“If your actions inspire others to dream more, learn more, do more, and become more, you are a leader.” – John Quincy Adams

Jobs Update

  • Initial jobless claims seasonally adjusted for the week ending January 20th, 2023 came in at 214,000, up 25,000 people week-over-week.
  • Continuing jobless claims came in at 1.833 million people, versus the adjusted number of 1.806 million people from the week prior, up 27,000 people week-over-week.

Stocks closed mixed on Friday of last week, but up week over week

The DOW closed higher on Friday of last week, up 60.30 points (0.16%), closing out the week at 38,109.43, up 245.63 points week-over-week. The S&P 500 closed lower on Friday of last week, down -3.19 points (-0.07%), and closed out the week at 4,890.97, up 51.16 points week-over-week. The NASDAQ closed lower on Friday of last week, down 55.12 points (-0.36%), and closed out the week at 15,455.36, up 144.39 points week-over-week.

In overnight trading, DOW futures traded lower and are expected to open at 38,228 this morning down 30 points.

Crude oil closed higher on Friday of last week and up week over week

WTI traded up $0.65 per barrel (0.8%) to close at $78.01 per barrel on Friday of last week, up $4.60 per barrel week-over-week. Brent traded up US$1.12 per barrel (1.4%) on Friday of last week, to close at US$83.55 per barrel, up US$4.99 per barrel week-over-week.

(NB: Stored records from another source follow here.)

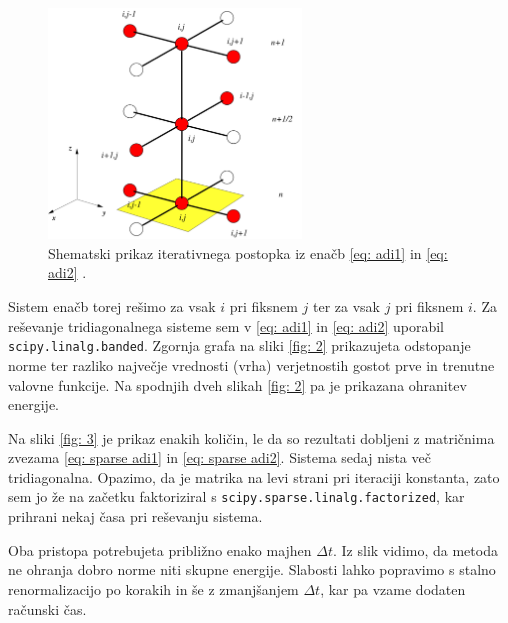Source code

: \documentclass[11pt]{report}
\begin{document}
\begin{figure}[h!]
	\centering
	\includegraphics[width=0.6\textwidth]{adi.png}
	\caption{Shematski prikaz iterativnega postopka iz enačb \ref{eq: adi1} in \ref{eq: adi2} \cite{adi wiki}.}
	\label{fig: 1}
\end{figure}

\noindent
Sistem enačb torej rešimo za vsak $i$ pri fiksnem $j$ ter za vsak $j$ pri fiksnem $i$.
Za reševanje tridiagonalnega sisteme sem v \ref{eq: adi1} in \ref{eq: adi2} uporabil \texttt{scipy.linalg.banded}.
Zgornja grafa na sliki \ref{fig: 2} prikazujeta odstopanje norme ter razliko največje vrednosti (vrha) verjetnostih gostot
prve in trenutne valovne funkcije. Na spodnjih dveh slikah \ref{fig: 2} pa je prikazana ohranitev energije.

Na sliki \ref{fig: 3} je prikaz enakih količin, le da so rezultati dobljeni z matričnima zvezama
\ref{eq: sparse adi1} in \ref{eq: sparse adi2}. Sistema sedaj nista več tridiagonalna.
Opazimo, da je matrika na levi strani pri iteraciji konstanta, zato sem jo že na začetku
faktoriziral s \texttt{scipy.sparse.linalg.factorized}, kar prihrani nekaj časa pri reševanju sistema.

Oba pristopa potrebujeta približno enako majhen $\Delta t$. Iz slik vidimo, da metoda ne ohranja dobro norme
niti skupne energije.
Slabosti lahko popravimo s stalno renormalizacijo po korakih in še z zmanjšanjem $\Delta t$, kar pa vzame dodaten
računski čas.

\newpage
\end{document}
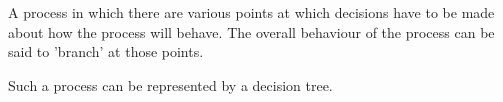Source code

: A process in which there are various points at which decisions have
to be made about how the process will behave. The overall behaviour
of the process can be said to 'branch' at those points.
\par
Such a process can be represented by a decision tree.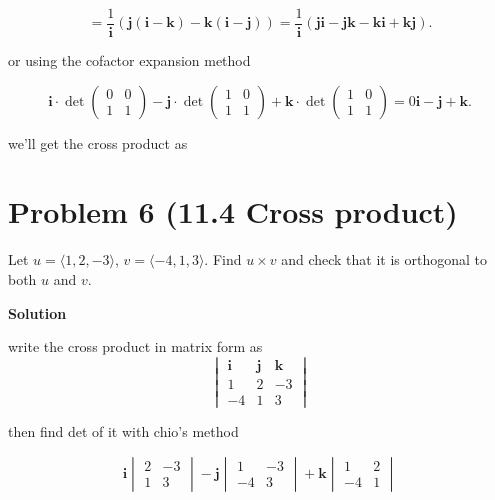 \documentclass{article}
\newcommand{\solution}{\textbf{\large Solution}}
\theoremstyle{remark}
\begin{document}
\[
    =
    \frac{1}{\mathbf{i}}
    \left(
        \mathbf{j}(\mathbf{i} - \mathbf{k}) - \mathbf{k}(\mathbf{i} - \mathbf{j})
    \right)
    =
    \frac{1}{\mathbf{i}}
    \left(
        \mathbf{j}\mathbf{i} - \mathbf{j}\mathbf{k} - \mathbf{k}\mathbf{i} + \mathbf{k}\mathbf{j}
    \right).
\]

or using the cofactor expansion method

\[
  \mathbf{i} \cdot \det\begin{pmatrix}0&0\\1&1\end{pmatrix}
  -\mathbf{j} \cdot \det\begin{pmatrix}1&0\\1&1\end{pmatrix}
  +\mathbf{k} \cdot \det\begin{pmatrix}1&0\\1&1\end{pmatrix}
  =0\mathbf{i} -\mathbf{j} + \mathbf{k}.
\]

we'll get the cross product as 

\vspace{1em}
\hrulefill

\section*{Problem 6 (11.4 Cross product)}
Let $u = \langle 1, 2, -3 \rangle$, $v = \langle -4, 1, 3 \rangle$. Find $u \times v$ and check that it is orthogonal to both $u$ and $v$.

\medskip
\solution

write the cross product in matrix form as
  \[
      \begin{vmatrix}
          \mathbf{i} & \mathbf{j} & \mathbf{k} \\
          1 & 2 & -3 \\
          -4 & 1 & 3
      \end{vmatrix}
  \]

  then find det of it with chio's method

  \[
      \mathbf{i}
      \begin{vmatrix}
          2 & -3 \\
          1 & 3
      \end{vmatrix}
      - \mathbf{j}
      \begin{vmatrix}
          1 & -3 \\
          -4 & 3
      \end{vmatrix}
      + \mathbf{k}
      \begin{vmatrix}
          1 & 2 \\
          -4 & 1
      \end{vmatrix}
  \]
\end{document}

U.S. commercial crude oil inventories (excluding those in the Strategic Petroleum Reserve) decreased by 9.2 million barrels week-over-week. At 420.7 million barrels, U.S. crude oil inventories are 5% below the five-year average for this time of year.

Total motor gasoline inventories increased by 4.9 million barrels week-over-week and are 1% above the five-year average for this time of year.

Distillate fuel inventories decreased by 1.4 million barrels week-over-week and are 4% below the five-year average for this time of year.

Propane/propylene inventories decreased by 8.4 million barrels week-over-week and are 4% above the five-year average for this time of year. 

Propane prices closed at 89 cents per gallon, up 14 cents per gallon week-over-week, flat year-over-year.

Overall, total commercial petroleum inventories decreased by 22.3 million barrels during the week ending January 19, 2024.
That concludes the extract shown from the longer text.